**What you should do:** Take the data below and extract the lines from the one with "Then $E_i=(I+(4/r)X(n_i))/5$ are" to the one with "protected Clifford edge", inclusive, exactly as written.

**Record set:**
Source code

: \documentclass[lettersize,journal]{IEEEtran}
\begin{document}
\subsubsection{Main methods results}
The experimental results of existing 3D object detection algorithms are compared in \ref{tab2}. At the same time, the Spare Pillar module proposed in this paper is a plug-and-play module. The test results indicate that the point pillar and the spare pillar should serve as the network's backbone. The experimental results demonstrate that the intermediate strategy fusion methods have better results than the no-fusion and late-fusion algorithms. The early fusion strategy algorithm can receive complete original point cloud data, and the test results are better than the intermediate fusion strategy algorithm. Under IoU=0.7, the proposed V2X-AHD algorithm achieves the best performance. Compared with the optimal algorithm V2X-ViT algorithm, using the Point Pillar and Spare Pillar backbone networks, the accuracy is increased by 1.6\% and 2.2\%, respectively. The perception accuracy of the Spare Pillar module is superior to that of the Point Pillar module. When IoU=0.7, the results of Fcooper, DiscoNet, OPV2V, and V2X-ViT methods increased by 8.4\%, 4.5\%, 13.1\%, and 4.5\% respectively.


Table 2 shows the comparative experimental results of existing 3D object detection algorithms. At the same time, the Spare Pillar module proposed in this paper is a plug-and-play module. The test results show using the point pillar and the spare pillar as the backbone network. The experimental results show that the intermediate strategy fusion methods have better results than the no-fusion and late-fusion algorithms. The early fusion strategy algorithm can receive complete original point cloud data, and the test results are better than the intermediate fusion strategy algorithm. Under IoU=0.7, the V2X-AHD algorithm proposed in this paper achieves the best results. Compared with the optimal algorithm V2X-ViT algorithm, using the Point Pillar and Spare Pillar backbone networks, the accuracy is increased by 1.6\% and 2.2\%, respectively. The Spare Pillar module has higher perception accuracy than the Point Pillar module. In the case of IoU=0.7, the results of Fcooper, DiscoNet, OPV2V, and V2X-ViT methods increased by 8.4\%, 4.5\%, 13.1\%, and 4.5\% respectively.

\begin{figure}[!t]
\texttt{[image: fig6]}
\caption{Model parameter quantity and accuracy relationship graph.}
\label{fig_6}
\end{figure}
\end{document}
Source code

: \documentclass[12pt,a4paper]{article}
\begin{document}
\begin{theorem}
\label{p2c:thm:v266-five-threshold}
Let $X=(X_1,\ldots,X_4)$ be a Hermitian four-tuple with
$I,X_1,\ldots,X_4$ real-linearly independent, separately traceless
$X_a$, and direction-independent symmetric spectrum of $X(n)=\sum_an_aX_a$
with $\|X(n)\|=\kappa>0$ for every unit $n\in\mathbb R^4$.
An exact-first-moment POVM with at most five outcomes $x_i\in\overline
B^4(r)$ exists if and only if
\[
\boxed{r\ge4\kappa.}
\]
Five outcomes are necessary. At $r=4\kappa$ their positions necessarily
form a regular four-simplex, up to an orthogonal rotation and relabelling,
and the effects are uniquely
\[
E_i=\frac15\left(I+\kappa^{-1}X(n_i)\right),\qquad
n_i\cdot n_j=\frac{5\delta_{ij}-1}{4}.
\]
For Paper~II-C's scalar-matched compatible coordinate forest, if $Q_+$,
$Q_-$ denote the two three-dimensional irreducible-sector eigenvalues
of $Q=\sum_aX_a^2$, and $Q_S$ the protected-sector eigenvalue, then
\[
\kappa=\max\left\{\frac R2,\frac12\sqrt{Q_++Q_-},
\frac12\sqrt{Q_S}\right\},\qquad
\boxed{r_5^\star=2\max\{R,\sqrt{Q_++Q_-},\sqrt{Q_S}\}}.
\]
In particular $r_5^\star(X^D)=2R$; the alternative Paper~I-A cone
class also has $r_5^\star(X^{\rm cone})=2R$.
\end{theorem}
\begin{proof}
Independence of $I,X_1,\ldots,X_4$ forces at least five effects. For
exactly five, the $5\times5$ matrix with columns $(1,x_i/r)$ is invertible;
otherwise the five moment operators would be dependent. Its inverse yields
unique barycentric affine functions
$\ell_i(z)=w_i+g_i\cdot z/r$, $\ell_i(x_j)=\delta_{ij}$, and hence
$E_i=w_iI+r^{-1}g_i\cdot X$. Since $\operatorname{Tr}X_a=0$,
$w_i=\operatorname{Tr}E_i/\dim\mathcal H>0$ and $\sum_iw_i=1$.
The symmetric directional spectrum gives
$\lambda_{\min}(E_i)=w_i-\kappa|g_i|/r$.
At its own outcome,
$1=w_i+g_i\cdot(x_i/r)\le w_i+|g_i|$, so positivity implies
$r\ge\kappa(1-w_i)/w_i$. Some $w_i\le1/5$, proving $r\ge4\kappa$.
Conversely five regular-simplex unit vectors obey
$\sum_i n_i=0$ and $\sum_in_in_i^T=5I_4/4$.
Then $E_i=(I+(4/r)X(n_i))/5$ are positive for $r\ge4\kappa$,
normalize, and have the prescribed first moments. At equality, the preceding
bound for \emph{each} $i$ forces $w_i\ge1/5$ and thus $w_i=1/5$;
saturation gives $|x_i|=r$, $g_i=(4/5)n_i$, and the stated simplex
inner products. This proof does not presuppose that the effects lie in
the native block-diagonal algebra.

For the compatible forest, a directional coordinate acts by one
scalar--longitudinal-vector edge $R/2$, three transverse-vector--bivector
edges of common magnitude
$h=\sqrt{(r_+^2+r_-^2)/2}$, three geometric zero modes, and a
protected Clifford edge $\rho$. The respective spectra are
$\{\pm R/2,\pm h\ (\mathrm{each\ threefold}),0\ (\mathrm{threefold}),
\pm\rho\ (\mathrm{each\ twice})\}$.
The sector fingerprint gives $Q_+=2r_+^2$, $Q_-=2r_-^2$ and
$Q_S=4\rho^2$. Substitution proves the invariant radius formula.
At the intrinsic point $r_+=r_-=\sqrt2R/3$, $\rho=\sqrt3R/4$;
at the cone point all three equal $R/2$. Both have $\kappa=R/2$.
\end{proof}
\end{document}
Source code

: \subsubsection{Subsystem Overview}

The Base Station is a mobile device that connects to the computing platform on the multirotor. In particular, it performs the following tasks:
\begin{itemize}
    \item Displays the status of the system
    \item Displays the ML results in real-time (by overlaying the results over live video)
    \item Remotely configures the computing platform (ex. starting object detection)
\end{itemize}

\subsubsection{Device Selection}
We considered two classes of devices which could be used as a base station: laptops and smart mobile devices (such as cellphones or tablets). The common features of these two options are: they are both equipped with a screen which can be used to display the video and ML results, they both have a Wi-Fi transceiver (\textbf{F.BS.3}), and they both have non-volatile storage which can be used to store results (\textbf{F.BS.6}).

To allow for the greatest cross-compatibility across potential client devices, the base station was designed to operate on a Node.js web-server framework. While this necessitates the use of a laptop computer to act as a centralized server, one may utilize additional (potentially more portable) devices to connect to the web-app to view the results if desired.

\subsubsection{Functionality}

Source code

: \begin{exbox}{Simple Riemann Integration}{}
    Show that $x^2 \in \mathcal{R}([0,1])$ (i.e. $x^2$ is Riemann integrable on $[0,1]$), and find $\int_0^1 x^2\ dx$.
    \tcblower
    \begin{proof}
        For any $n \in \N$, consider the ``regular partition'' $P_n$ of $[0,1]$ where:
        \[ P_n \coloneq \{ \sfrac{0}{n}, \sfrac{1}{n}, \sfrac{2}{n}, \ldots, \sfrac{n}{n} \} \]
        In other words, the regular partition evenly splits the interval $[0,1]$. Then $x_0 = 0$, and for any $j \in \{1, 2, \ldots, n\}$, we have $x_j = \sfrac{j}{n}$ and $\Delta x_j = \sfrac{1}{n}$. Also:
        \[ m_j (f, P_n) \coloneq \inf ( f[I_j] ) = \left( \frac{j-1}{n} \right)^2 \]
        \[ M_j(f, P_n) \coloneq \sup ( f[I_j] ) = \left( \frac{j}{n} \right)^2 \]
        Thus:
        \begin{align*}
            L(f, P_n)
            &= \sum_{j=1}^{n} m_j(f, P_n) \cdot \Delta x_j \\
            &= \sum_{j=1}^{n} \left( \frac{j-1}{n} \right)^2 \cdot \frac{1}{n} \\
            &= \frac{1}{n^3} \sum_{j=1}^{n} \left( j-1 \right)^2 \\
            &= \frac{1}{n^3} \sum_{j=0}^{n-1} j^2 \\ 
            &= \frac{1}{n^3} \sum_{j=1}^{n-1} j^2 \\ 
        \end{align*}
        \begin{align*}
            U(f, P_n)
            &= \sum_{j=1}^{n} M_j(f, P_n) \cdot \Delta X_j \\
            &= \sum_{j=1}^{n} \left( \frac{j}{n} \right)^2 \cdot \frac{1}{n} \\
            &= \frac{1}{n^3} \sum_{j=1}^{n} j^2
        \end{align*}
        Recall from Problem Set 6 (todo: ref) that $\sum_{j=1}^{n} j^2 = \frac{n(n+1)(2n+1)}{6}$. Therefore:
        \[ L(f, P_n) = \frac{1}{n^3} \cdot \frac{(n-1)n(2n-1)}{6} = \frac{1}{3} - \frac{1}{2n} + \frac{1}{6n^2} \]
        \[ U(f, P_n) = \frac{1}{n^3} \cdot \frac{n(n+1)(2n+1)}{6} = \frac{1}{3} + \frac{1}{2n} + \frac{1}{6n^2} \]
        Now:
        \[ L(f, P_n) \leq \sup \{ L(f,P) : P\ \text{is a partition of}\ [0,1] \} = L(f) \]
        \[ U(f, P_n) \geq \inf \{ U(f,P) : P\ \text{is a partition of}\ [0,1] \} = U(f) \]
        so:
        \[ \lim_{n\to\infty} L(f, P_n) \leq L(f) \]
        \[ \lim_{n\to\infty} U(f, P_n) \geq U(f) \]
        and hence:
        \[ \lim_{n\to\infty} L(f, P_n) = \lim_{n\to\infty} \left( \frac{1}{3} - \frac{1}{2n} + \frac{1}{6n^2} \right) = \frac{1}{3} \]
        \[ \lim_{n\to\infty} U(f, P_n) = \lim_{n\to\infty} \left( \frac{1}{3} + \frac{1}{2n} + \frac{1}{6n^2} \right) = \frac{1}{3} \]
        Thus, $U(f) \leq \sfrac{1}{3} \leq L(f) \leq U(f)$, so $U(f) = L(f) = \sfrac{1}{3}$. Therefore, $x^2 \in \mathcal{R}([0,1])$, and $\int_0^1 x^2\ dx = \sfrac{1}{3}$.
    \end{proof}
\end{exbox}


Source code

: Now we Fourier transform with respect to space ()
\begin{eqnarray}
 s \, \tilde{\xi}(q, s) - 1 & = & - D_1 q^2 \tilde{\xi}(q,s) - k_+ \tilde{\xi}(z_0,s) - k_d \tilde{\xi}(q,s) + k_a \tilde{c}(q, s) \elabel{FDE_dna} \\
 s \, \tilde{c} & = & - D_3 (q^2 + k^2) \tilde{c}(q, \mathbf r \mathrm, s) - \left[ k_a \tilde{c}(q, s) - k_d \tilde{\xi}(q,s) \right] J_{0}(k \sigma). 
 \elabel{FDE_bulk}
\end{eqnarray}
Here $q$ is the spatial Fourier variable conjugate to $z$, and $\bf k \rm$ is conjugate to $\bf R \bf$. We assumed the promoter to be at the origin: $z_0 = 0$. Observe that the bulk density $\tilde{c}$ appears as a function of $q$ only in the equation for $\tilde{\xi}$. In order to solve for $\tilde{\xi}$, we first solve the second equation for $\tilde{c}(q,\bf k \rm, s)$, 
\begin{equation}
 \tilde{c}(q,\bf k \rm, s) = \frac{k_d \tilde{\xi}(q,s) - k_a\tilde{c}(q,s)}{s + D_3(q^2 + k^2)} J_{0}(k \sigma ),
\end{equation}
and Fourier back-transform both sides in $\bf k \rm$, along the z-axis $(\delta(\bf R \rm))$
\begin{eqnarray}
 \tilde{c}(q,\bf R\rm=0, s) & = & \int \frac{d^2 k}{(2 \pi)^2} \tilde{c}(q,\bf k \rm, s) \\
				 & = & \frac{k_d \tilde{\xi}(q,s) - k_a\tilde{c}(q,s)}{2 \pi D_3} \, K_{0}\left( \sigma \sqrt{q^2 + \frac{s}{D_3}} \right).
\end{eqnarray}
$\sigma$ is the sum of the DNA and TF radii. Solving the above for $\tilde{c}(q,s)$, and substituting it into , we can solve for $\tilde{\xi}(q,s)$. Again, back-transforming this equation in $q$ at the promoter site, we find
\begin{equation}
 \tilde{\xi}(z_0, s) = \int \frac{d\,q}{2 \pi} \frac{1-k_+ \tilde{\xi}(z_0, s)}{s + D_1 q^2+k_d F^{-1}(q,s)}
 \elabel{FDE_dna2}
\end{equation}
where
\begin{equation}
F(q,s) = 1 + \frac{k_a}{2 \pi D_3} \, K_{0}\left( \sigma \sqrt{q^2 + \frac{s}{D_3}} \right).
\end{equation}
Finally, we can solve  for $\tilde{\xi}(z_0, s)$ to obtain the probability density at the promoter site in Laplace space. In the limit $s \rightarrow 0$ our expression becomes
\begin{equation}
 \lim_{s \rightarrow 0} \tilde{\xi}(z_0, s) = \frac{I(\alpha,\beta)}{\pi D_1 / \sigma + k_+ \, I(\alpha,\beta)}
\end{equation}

**Final answer:**
Then $E_i=(I+(4/r)X(n_i))/5$ are positive for $r\ge4\kappa$,
normalize, and have the prescribed first moments. At equality, the preceding
bound for \emph{each} $i$ forces $w_i\ge1/5$ and thus $w_i=1/5$;
saturation gives $|x_i|=r$, $g_i=(4/5)n_i$, and the stated simplex
inner products. This proof does not presuppose that the effects lie in
the native block-diagonal algebra.

For the compatible forest, a directional coordinate acts by one
scalar--longitudinal-vector edge $R/2$, three transverse-vector--bivector
edges of common magnitude
$h=\sqrt{(r_+^2+r_-^2)/2}$, three geometric zero modes, and a
protected Clifford edge $\rho$. The respective spectra are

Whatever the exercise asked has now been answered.